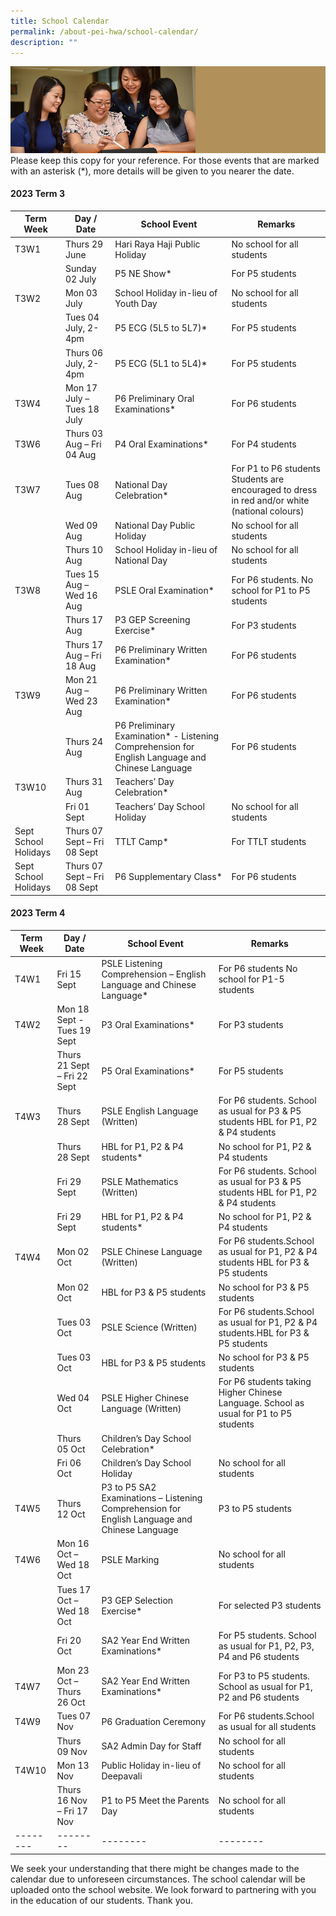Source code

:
 ```yaml
---
title: School Calendar
permalink: /about-pei-hwa/school-calendar/
description: ""
---
```

![](/images/Website%20Banners%20Subpage/948x260%20masterhead%20-%20About%20Pei%20Hwa4.jpg)
Please keep this copy for your reference. For those events that are marked with an asterisk (\*), more details will be given to you nearer the date.

#### 2023 Term 3
| Term Week | Day / Date | School Event| Remarks |
| -------- | -------- | -------- | -------- |
|T3W1|Thurs 29 June|Hari Raya Haji Public Holiday|No school for all students|
| |Sunday 02 July|P5 NE Show*|For P5 students|
| T3W2|Mon 03 July|School Holiday in-lieu of Youth Day|No school for all students|
||Tues 04 July, 2-4pm|P5 ECG (5L5 to 5L7)* | For P5 students|
||Thurs 06 July, 2-4pm|P5 ECG (5L1 to 5L4)* | For P5 students|
|T3W4|Mon 17 July – Tues 18 July|P6 Preliminary Oral Examinations* |For P6 students|
|T3W6|Thurs 03 Aug – Fri 04 Aug|P4 Oral Examinations* |For P4 students|
|T3W7|Tues 08 Aug|National Day Celebration*|For P1 to P6 students Students are encouraged to dress in red and/or white (national colours)|
||Wed 09 Aug|National Day Public Holiday|No school for all students|
||Thurs 10 Aug|School Holiday in-lieu of National Day|No school for all students|
|T3W8|Tues 15 Aug – Wed 16 Aug|PSLE Oral Examination* |For P6 students.  No school for P1 to P5 students|
||Thurs 17 Aug|P3 GEP Screening Exercise* | For P3 students|
||Thurs 17 Aug – Fri 18 Aug|P6 Preliminary Written Examination*|For P6 students|
|T3W9|Mon 21 Aug – Wed 23 Aug|P6 Preliminary Written Examination*	| For P6 students|
||Thurs 24 Aug|	P6 Preliminary Examination* - Listening Comprehension for English Language and Chinese Language|	For P6 students
|T3W10|	Thurs 31 Aug|	Teachers’ Day Celebration*	||
||Fri 01 Sept|	Teachers’ Day School Holiday|	No school for all students|
|Sept School Holidays|	Thurs 07 Sept – Fri 08 Sept	|TTLT Camp*	|For TTLT students|
|Sept School Holidays|	Thurs 07 Sept – Fri 08 Sept	|P6 Supplementary Class*	|For P6 students|





#### 2023 Term 4
| Term Week | Day / Date | School Event| Remarks |
| -------- | -------- | -------- | -------- |
|T4W1|	Fri 15 Sept	|PSLE Listening Comprehension – English Language and Chinese Language*	|For P6 students No school for P1-5 students|
|T4W2	| Mon 18 Sept - Tues 19 Sept|	P3 Oral Examinations*	|For P3 students|
||Thurs 21 Sept – Fri 22 Sept	|P5 Oral Examinations*	|For P5 students|
|T4W3|	Thurs 28 Sept	|PSLE English Language (Written)	|For P6 students. School as usual for P3 & P5 students HBL for P1, P2 & P4 students|
||Thurs 28 Sept|	HBL for P1, P2 & P4 students*	|No school for P1, P2 & P4 students|
||Fri 29 Sept	|PSLE Mathematics (Written)	|For P6 students. School as usual for P3 & P5 students HBL for P1, P2 & P4 students|
||Fri 29 Sept	|HBL for P1, P2 & P4 students*	|No school for P1, P2 & P4 students|
|T4W4|	Mon 02 Oct	|PSLE Chinese Language (Written)	|For P6 students.School as usual for P1, P2 & P4 students HBL for P3 & P5 students|
||Mon 02 Oct	|HBL for P3 & P5 students	|No school for P3 & P5 students|
||Tues 03 Oct	|PSLE Science (Written)	|For P6 students.School as usual for P1, P2 & P4 students.HBL for P3 & P5 students|
||Tues 03 Oct|	HBL for P3 & P5 students|	No school for P3 & P5 students|
||Wed 04 Oct|	PSLE Higher Chinese Language (Written)	|For P6 students taking Higher Chinese Language. School as usual for P1 to P5 students|
||Thurs 05 Oct	|Children’s Day School Celebration*	|
||Fri 06 Oct	|Children’s Day School Holiday	|No school for all students|
|T4W5|	Thurs 12 Oct	|P3 to P5 SA2 Examinations – Listening Comprehension for English Language and Chinese Language	|P3 to P5 students|
|T4W6	|Mon 16 Oct – Wed 18 Oct	|PSLE Marking	|No school for all students|
||Tues 17 Oct – Wed 18 Oct	|P3 GEP Selection Exercise*	|For selected P3 students|
||Fri 20 Oct	|SA2 Year End Written Examinations*	|For P5 students. School as usual for P1, P2, P3, P4 and P6 students|
|T4W7|	Mon 23 Oct – Thurs 26 Oct	|SA2 Year End Written Examinations*	|For P3 to P5 students. School as usual for P1, P2 and P6 students|
|T4W9|	Tues 07 Nov	|P6 Graduation Ceremony	|For P6 students.School as usual for all students|
||Thurs 09 Nov	|SA2 Admin Day for Staff	|No school for all students|
|T4W10|	Mon 13 Nov	|Public Holiday in-lieu of Deepavali	|No school for all students|
||Thurs 16 Nov – Fri 17 Nov	|P1 to P5 Meet the Parents Day	|No school for all students|
| -------- | -------- | -------- | -------- |


We seek your understanding that there might be changes made to the calendar due to unforeseen circumstances. The school calendar will be uploaded onto the school website. We look forward to partnering with you in the education of our students. Thank you.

PROMPT: Reproduce each line of the records in which the string "Preliminary" appears.

SOLUTION BELOW:
|T3W4|Mon 17 July – Tues 18 July|P6 Preliminary Oral Examinations* |For P6 students|
||Thurs 17 Aug – Fri 18 Aug|P6 Preliminary Written Examination*|For P6 students|
|T3W9|Mon 21 Aug – Wed 23 Aug|P6 Preliminary Written Examination*	| For P6 students|
||Thurs 24 Aug|	P6 Preliminary Examination* - Listening Comprehension for English Language and Chinese Language|	For P6 students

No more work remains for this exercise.